→ WHAT IS NEEDED: Among the entries that follow, the required portion opens with the line containing "En principe, cette" and closes with the line containing "Feed-back about your". Give that portion again exactly, and nothing else.
════════
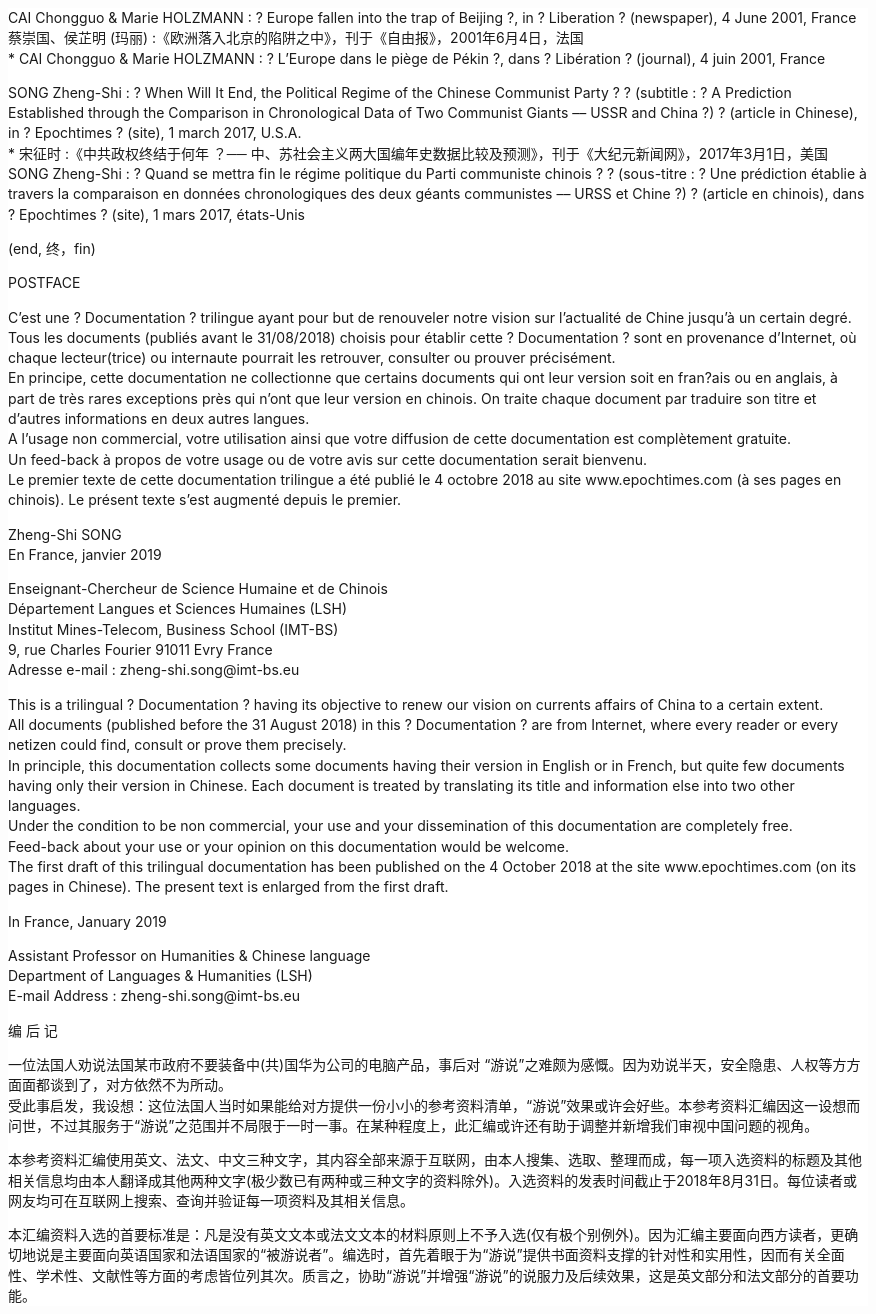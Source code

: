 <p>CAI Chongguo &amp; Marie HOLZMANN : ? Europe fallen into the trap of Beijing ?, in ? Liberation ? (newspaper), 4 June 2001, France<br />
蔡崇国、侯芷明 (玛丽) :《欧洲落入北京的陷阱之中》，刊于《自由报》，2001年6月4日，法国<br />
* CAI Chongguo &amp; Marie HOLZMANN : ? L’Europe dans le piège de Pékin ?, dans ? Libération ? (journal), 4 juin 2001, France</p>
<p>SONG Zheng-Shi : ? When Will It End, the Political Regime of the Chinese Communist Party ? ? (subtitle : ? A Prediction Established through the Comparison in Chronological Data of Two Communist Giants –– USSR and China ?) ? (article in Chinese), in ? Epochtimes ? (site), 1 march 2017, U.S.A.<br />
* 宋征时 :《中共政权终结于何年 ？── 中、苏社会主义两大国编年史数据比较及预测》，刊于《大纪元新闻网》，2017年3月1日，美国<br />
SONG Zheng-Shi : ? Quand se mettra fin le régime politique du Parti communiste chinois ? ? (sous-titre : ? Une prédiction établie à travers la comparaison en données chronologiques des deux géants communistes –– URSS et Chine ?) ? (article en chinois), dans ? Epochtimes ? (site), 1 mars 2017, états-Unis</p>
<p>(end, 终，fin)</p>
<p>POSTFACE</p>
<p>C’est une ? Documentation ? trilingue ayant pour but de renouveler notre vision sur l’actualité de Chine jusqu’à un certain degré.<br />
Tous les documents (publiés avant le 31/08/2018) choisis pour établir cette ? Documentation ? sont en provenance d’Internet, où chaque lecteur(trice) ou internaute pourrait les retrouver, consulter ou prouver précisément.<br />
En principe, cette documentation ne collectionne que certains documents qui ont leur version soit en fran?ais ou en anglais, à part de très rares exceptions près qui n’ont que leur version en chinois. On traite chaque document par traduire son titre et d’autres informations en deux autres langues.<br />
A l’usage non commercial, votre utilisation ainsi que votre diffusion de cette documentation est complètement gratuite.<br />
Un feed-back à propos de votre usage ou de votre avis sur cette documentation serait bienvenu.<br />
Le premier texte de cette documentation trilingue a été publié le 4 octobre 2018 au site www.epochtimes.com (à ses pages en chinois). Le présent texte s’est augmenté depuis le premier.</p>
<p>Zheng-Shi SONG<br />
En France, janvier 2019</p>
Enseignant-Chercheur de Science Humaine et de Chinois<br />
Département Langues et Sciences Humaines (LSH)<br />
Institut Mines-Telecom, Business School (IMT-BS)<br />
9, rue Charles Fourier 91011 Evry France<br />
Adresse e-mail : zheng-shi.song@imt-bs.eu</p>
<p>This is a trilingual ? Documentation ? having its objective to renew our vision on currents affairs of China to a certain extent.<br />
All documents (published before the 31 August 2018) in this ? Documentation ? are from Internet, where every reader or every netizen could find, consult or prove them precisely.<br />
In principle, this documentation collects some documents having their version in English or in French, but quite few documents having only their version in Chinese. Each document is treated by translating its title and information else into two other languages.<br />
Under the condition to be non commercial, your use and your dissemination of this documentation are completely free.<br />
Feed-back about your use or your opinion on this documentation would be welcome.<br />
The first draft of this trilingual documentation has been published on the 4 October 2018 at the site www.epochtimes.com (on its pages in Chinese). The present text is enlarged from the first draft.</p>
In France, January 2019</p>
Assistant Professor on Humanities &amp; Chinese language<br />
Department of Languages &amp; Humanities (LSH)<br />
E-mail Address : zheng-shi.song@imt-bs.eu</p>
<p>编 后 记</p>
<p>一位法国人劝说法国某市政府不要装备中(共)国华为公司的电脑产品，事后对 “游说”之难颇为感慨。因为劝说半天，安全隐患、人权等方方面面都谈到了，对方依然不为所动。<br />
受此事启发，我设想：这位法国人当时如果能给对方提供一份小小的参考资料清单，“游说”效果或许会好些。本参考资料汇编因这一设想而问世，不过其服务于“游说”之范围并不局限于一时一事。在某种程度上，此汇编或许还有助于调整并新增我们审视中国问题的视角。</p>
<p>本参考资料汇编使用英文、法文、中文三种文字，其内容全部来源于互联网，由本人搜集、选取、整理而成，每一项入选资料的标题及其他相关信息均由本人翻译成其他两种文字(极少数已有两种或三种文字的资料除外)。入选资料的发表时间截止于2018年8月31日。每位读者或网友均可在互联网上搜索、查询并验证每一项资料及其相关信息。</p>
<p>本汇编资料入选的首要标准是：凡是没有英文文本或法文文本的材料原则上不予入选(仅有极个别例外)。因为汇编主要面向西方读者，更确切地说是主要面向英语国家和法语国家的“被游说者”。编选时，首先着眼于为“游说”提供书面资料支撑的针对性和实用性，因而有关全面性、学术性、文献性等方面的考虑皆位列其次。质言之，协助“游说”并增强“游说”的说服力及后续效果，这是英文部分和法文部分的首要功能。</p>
════════
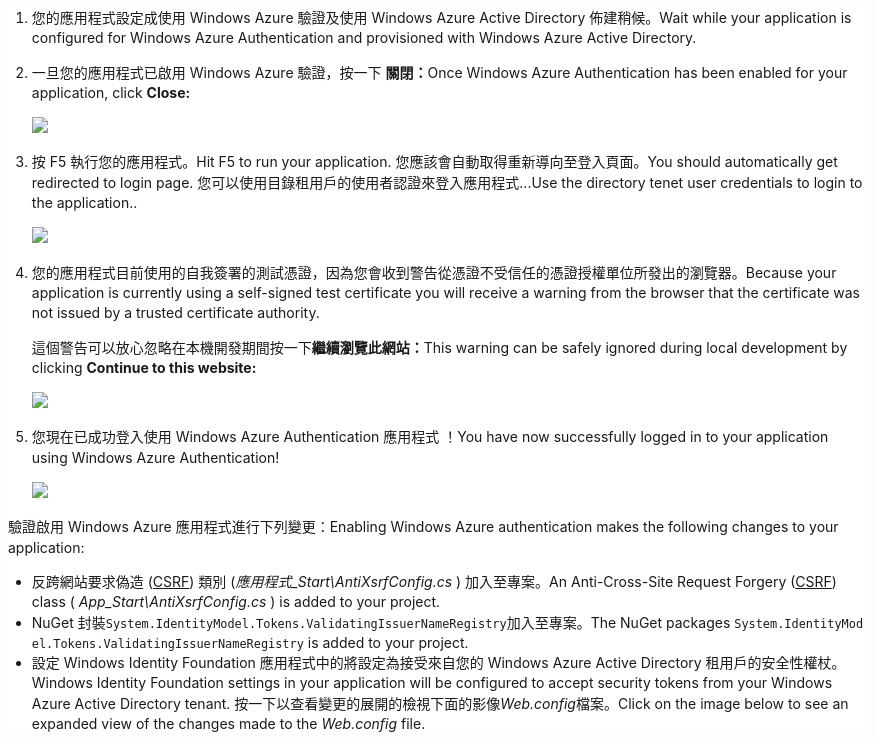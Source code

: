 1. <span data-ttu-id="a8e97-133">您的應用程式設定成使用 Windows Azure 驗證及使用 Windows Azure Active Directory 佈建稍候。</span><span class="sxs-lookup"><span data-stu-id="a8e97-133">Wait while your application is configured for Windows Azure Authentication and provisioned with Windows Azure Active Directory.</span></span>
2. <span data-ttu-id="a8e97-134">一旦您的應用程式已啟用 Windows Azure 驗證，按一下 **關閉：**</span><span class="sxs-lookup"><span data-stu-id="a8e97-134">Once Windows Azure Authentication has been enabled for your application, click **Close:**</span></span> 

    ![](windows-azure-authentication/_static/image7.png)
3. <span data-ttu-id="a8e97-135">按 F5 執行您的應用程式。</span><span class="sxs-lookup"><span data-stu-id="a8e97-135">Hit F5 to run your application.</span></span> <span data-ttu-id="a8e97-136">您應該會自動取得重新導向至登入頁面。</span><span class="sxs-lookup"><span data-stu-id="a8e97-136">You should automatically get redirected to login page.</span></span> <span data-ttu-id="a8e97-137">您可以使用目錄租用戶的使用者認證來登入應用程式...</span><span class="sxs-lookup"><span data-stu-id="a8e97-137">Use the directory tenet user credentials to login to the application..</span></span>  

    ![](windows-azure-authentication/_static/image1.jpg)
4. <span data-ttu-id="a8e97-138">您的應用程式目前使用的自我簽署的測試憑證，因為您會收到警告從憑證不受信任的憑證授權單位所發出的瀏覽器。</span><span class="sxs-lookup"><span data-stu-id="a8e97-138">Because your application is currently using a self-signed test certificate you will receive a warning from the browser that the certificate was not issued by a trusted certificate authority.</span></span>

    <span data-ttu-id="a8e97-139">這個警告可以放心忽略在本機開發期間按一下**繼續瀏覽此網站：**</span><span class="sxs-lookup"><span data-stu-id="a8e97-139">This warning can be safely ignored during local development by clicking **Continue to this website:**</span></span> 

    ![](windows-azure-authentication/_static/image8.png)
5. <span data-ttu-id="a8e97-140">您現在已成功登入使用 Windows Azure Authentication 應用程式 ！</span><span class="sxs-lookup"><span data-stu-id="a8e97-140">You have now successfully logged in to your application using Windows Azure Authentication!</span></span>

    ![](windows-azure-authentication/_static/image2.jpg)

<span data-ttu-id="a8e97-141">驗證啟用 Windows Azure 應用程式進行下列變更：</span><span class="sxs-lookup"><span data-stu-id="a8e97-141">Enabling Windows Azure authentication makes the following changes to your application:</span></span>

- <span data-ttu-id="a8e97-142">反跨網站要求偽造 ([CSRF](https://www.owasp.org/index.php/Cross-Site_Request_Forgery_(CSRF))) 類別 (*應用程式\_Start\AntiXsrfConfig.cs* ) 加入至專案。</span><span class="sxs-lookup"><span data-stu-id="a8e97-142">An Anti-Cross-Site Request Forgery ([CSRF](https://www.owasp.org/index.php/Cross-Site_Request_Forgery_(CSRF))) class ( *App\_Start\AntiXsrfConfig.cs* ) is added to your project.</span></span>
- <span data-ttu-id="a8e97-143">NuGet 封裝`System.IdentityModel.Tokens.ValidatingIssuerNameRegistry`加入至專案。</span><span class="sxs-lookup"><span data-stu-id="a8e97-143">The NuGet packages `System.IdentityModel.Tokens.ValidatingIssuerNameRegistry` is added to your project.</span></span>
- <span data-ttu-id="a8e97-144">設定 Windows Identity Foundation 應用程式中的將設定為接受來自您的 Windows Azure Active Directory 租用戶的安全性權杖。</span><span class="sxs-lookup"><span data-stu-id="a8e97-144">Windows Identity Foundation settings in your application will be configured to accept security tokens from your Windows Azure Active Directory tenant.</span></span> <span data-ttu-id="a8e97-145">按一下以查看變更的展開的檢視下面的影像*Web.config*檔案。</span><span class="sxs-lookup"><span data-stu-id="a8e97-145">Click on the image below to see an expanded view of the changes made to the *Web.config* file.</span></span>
════════
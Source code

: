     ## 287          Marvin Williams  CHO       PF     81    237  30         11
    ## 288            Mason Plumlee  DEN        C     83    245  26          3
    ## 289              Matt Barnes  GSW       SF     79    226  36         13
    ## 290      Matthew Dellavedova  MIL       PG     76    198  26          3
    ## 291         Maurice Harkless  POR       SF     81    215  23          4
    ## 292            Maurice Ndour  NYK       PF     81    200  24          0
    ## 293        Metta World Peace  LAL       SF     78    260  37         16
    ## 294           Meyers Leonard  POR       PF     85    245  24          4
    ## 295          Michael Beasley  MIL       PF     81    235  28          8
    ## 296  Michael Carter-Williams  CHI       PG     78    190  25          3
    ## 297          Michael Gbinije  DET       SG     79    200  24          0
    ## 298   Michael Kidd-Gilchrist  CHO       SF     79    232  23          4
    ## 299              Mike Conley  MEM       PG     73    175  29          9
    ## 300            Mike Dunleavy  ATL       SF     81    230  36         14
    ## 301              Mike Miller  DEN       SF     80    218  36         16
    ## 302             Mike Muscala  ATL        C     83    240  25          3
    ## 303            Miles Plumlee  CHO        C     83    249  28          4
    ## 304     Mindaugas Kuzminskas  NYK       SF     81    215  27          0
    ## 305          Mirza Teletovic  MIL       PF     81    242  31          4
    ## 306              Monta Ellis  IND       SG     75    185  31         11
════════
→ RESPONSE FOR THIS EXERCISE:
En principe, cette documentation ne collectionne que certains documents qui ont leur version soit en fran?ais ou en anglais, à part de très rares exceptions près qui n’ont que leur version en chinois. On traite chaque document par traduire son titre et d’autres informations en deux autres langues.<br />
A l’usage non commercial, votre utilisation ainsi que votre diffusion de cette documentation est complètement gratuite.<br />
Un feed-back à propos de votre usage ou de votre avis sur cette documentation serait bienvenu.<br />
Le premier texte de cette documentation trilingue a été publié le 4 octobre 2018 au site www.epochtimes.com (à ses pages en chinois). Le présent texte s’est augmenté depuis le premier.</p>
<p>Zheng-Shi SONG<br />
En France, janvier 2019</p>
Enseignant-Chercheur de Science Humaine et de Chinois<br />
Département Langues et Sciences Humaines (LSH)<br />
Institut Mines-Telecom, Business School (IMT-BS)<br />
9, rue Charles Fourier 91011 Evry France<br />
Adresse e-mail : zheng-shi.song@imt-bs.eu</p>
<p>This is a trilingual ? Documentation ? having its objective to renew our vision on currents affairs of China to a certain extent.<br />
All documents (published before the 31 August 2018) in this ? Documentation ? are from Internet, where every reader or every netizen could find, consult or prove them precisely.<br />
In principle, this documentation collects some documents having their version in English or in French, but quite few documents having only their version in Chinese. Each document is treated by translating its title and information else into two other languages.<br />
Under the condition to be non commercial, your use and your dissemination of this documentation are completely free.<br />
Feed-back about your use or your opinion on this documentation would be welcome.<br />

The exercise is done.